### What you need to do
Make an exact copy of the records below, leaving every image out.

### The data
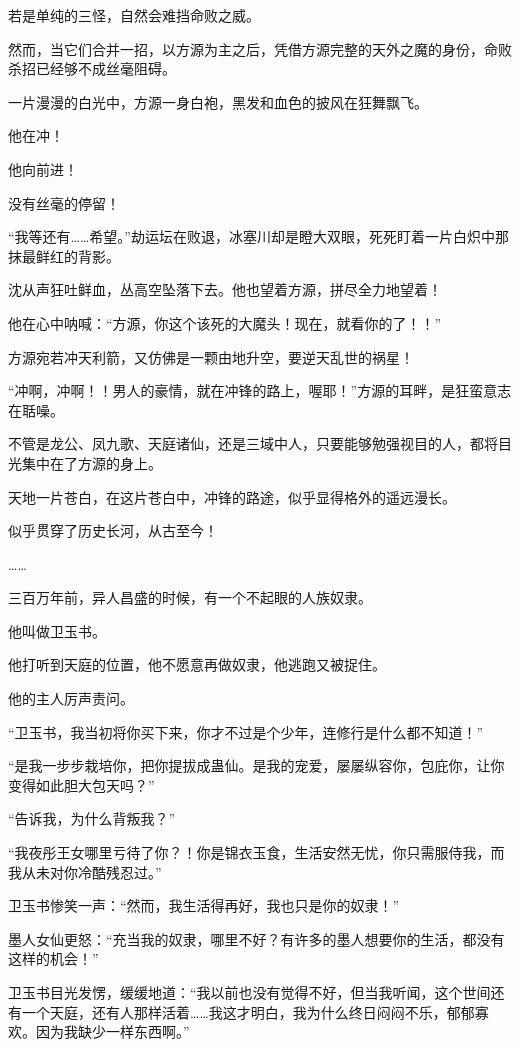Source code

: \begin{this_body}
若是单纯的三怪，自然会难挡命败之威。

然而，当它们合并一招，以方源为主之后，凭借方源完整的天外之魔的身份，命败杀招已经够不成丝毫阻碍。

一片漫漫的白光中，方源一身白袍，黑发和血色的披风在狂舞飘飞。

他在冲！

他向前进！

没有丝毫的停留！

“我等还有……希望。”劫运坛在败退，冰塞川却是瞪大双眼，死死盯着一片白炽中那抹最鲜红的背影。

沈从声狂吐鲜血，丛高空坠落下去。他也望着方源，拼尽全力地望着！

他在心中呐喊：“方源，你这个该死的大魔头！现在，就看你的了！！”

方源宛若冲天利箭，又仿佛是一颗由地升空，要逆天乱世的祸星！

“冲啊，冲啊！！男人的豪情，就在冲锋的路上，喔耶！”方源的耳畔，是狂蛮意志在聒噪。

不管是龙公、凤九歌、天庭诸仙，还是三域中人，只要能够勉强视目的人，都将目光集中在了方源的身上。

天地一片苍白，在这片苍白中，冲锋的路途，似乎显得格外的遥远漫长。

似乎贯穿了历史长河，从古至今！

……

三百万年前，异人昌盛的时候，有一个不起眼的人族奴隶。

他叫做卫玉书。

他打听到天庭的位置，他不愿意再做奴隶，他逃跑又被捉住。

他的主人厉声责问。

“卫玉书，我当初将你买下来，你才不过是个少年，连修行是什么都不知道！”

“是我一步步栽培你，把你提拔成蛊仙。是我的宠爱，屡屡纵容你，包庇你，让你变得如此胆大包天吗？”

“告诉我，为什么背叛我？”

“我夜彤王女哪里亏待了你？！你是锦衣玉食，生活安然无忧，你只需服侍我，而我从未对你冷酷残忍过。”

卫玉书惨笑一声：“然而，我生活得再好，我也只是你的奴隶！”

墨人女仙更怒：“充当我的奴隶，哪里不好？有许多的墨人想要你的生活，都没有这样的机会！”

卫玉书目光发愣，缓缓地道：“我以前也没有觉得不好，但当我听闻，这个世间还有一个天庭，还有人那样活着……我这才明白，我为什么终日闷闷不乐，郁郁寡欢。因为我缺少一样东西啊。”


\end{this_body}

### Task result
Source code

: \begin{this_body}
若是单纯的三怪，自然会难挡命败之威。

然而，当它们合并一招，以方源为主之后，凭借方源完整的天外之魔的身份，命败杀招已经够不成丝毫阻碍。

一片漫漫的白光中，方源一身白袍，黑发和血色的披风在狂舞飘飞。

他在冲！

他向前进！

没有丝毫的停留！

“我等还有……希望。”劫运坛在败退，冰塞川却是瞪大双眼，死死盯着一片白炽中那抹最鲜红的背影。

沈从声狂吐鲜血，丛高空坠落下去。他也望着方源，拼尽全力地望着！

他在心中呐喊：“方源，你这个该死的大魔头！现在，就看你的了！！”

方源宛若冲天利箭，又仿佛是一颗由地升空，要逆天乱世的祸星！

“冲啊，冲啊！！男人的豪情，就在冲锋的路上，喔耶！”方源的耳畔，是狂蛮意志在聒噪。

不管是龙公、凤九歌、天庭诸仙，还是三域中人，只要能够勉强视目的人，都将目光集中在了方源的身上。

天地一片苍白，在这片苍白中，冲锋的路途，似乎显得格外的遥远漫长。

似乎贯穿了历史长河，从古至今！

……

三百万年前，异人昌盛的时候，有一个不起眼的人族奴隶。

他叫做卫玉书。

他打听到天庭的位置，他不愿意再做奴隶，他逃跑又被捉住。

他的主人厉声责问。

“卫玉书，我当初将你买下来，你才不过是个少年，连修行是什么都不知道！”

“是我一步步栽培你，把你提拔成蛊仙。是我的宠爱，屡屡纵容你，包庇你，让你变得如此胆大包天吗？”

“告诉我，为什么背叛我？”

“我夜彤王女哪里亏待了你？！你是锦衣玉食，生活安然无忧，你只需服侍我，而我从未对你冷酷残忍过。”

卫玉书惨笑一声：“然而，我生活得再好，我也只是你的奴隶！”

墨人女仙更怒：“充当我的奴隶，哪里不好？有许多的墨人想要你的生活，都没有这样的机会！”

卫玉书目光发愣，缓缓地道：“我以前也没有觉得不好，但当我听闻，这个世间还有一个天庭，还有人那样活着……我这才明白，我为什么终日闷闷不乐，郁郁寡欢。因为我缺少一样东西啊。”


\end{this_body}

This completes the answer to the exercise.